Base facts are the data points you collect—things like credit_score, annual_income, or employment_verified. They come from API calls, webhooks, user input, or anywhere else in your system.

Each fact has a type (string, number, boolean, date, list, or object) and can be marked as:

  • Required — Must be present before rules can execute
  • Output only — Can only be written by rules, not submitted externally
  • Track history — Stores previous values for temporal queries

The Identity Fact

One fact must be the identity fact—the unique identifier for each context instance. For a loan application context, this might be application_id. For transaction processing, transaction_id.

The identity appears in your API URLs:

POST /api/v1/contexts/loan-application/APP-12345
                                       ↑ identity value
💡

Identity facts must be strings or numbers, must be required, and can't be output-only. Once set, they shouldn't change.

Derived Facts

Derived facts compute automatically from other facts using expressions:

// Debt-to-income ratio
monthly_debt / (annual_income / 12)
 
// Risk category based on score
ifelse(
  credit_score >= 750,
  'low',
  ifelse(credit_score >= 650, 'medium', 'high')
)
 
// Aggregate from related contexts
sum($relations.transaction, 'total')
 
// Available functions are listed directly in app UI

They update whenever their dependencies change—no manual recalculation needed.

Relationships

Contexts can relate to each other. A customer context can have many transaction contexts. An transaction context can belong to a customer. These relationships let you build decisions that span multiple entities.

The Pattern

Customer (one) → Transactions (many)

A customer context tracks lifetime data: total spend, transaction count, loyalty tier. Each transaction context tracks a single transaction. When an transaction completes, you might want to update the customer's lifetime stats.

Context Relations

Defining Relationships

In the Context Editor, add a relationship field:

On the Customer context:

transactions: has_many(Transaction, 'customer_id')

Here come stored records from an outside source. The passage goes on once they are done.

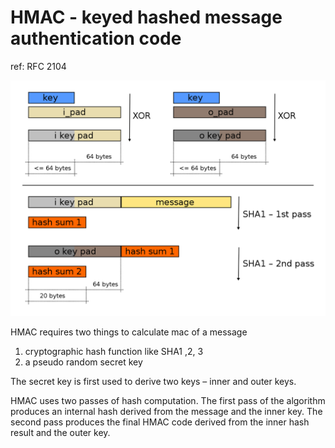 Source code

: # HMAC - keyed hashed message authentication code
ref: RFC 2104

![hmac](images/SHA1hmac.png)

HMAC requires two things to calculate mac of a message
1. cryptographic hash function like SHA1 ,2, 3
2. a pseudo random secret key


The secret key is first used to derive two keys – inner and outer keys.

HMAC uses two passes of hash computation. The first pass of the algorithm produces an internal hash derived from the message and the inner key. The second pass produces the final HMAC code derived from the inner hash result and the outer key.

On the Transaction context:

customer_id: string (foreign key)

Now transactions link to their customer, and customers can reference their transactions.

Using Relationships

Derived facts are required for you to expose and use data from related Contexts.

For example, on a Customer context, I might use:

// Total spend across all transactions
total_spend: sum($relations.transaction, 'total')
 
// Number of completed transactions
transaction_count: count($relations.transaction, 'status == "complete"')
 
// Most recent transaction date
last_transaction_date: max($relations.transaction, 'created_at')

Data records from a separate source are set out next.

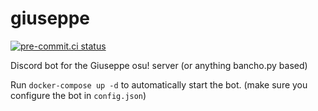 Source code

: # giuseppe

[![pre-commit.ci status](https://results.pre-commit.ci/badge/github/NiceAesth/giuseppe/master.svg)](https://results.pre-commit.ci/latest/github/NiceAesth/giuseppe/master)

Discord bot for the Giuseppe osu! server (or anything bancho.py based)

Run ``docker-compose up -d`` to automatically start the bot. (make sure you configure the bot in ``config.json``)
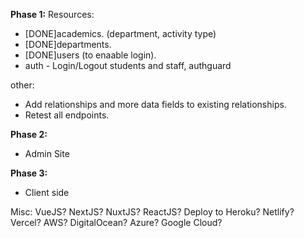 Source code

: **Phase 1:**
Resources:
- [DONE]academics. (department, activity type)
- [DONE]departments.
- [DONE]users (to enaable login).
- auth - Login/Logout students and staff, authguard

other:
- Add relationships and more data fields to existing relationships.
- Retest all endpoints.


**Phase 2:**
- Admin Site


**Phase 3:**
- Client side

Misc:
VueJS? NextJS? NuxtJS? ReactJS? 
Deploy to Heroku? Netlify? Vercel? AWS? DigitalOcean? Azure? Google Cloud?
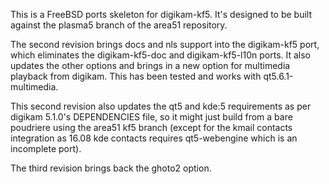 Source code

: This is a FreeBSD ports skeleton for digikam-kf5. It's designed to be built against the plasma5 branch of the area51 repository.

The second revision brings docs and nls support into the digikam-kf5 port, which eliminates the digikam-kf5-doc and digikam-kf5-l10n ports. It also updates the other options and brings in a new option for multimedia playback from digikam. This has been tested and works with qt5.6.1-multimedia.

This second revision also updates the qt5 and kde:5 requirements as per digikam 5.1.0's DEPENDENCIES file, so it might just build from a bare poudriere using the area51 kf5 branch (except for the kmail contacts integration as 16.08 kde contacts requires qt5-webengine which is an incomplete port).

The third revision brings back the ghoto2 option.
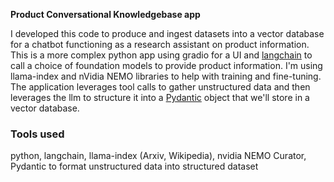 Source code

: **Product Conversational Knowledgebase app**

I developed this code to produce and ingest datasets into a vector database for a chatbot functioning as a research assistant on product information.  This is a more complex python app using gradio for a UI and [langchain](./tools/code/ai/langchain.md) to call a choice of foundation models to provide product information.  I'm using llama-index and nVidia NEMO libraries to help with training and fine-tuning.   The application leverages tool calls to gather unstructured data and then leverages the llm to structure it into a [Pydantic](./tools/code/language/python/pydantic.md) object that we'll store in a vector database.


### Tools used
python, langchain, llama-index (Arxiv, Wikipedia), nvidia NEMO Curator, Pydantic to format unstructured data into structured dataset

These recalculate automatically when any related transaction changes.

Cascading Across Relationships

When an transaction is marked complete, it can trigger rules on the customer context:

  1. Transaction context receives status: "complete"
  2. Customer's transaction_count derived fact recalculates
  3. If transaction_count crosses a threshold, a loyalty tier rule executes
  4. Customer's loyalty_tier fact updates

This cascade happens automatically based on the relationships and rule bindings you've defined.

💡

Relationship queries ($relations.transaction) only include live, non-expired context instances– expired transactions won't appear in aggregations. If this is an issue, consider maintaining a running statistic in your systems and sending it into the Context via a base fact– we still consider this a data concern rather than a Rulebricks problem.

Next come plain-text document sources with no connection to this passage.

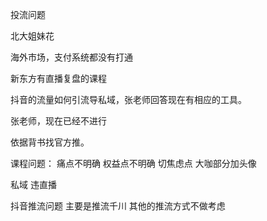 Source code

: 投流问题

北大姐妹花


海外市场，支付系统都没有打通



新东方有直播复盘的课程



抖音的流量如何引流导私域，张老师回答现在有相应的工具。



张老师，现在已经不进行



依据背书找官方推。



课程问题：
痛点不明确
权益点不明确
切焦虑点
大咖部分加头像



私域
违直播



抖音推流问题
主要是推流千川
其他的推流方式不做考虑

Navigating the Other Direction

From an transaction, access the parent customer:

// Get customer's tier for transaction-level pricing
customer_tier: $relations.customer.loyalty_tier

This creates a dependency—the transaction context waits for the customer's loyalty_tier before derived facts using it can calculate.

Solvability

A context instance is "solvable" when all required facts are present. The API always tells you where you stand:

{
  "status": "pending",
  "have": ["application_id", "credit_score"],
  "need": ["annual_income", "employment_verified"]
}

When need is empty, status becomes complete and bound rules can execute.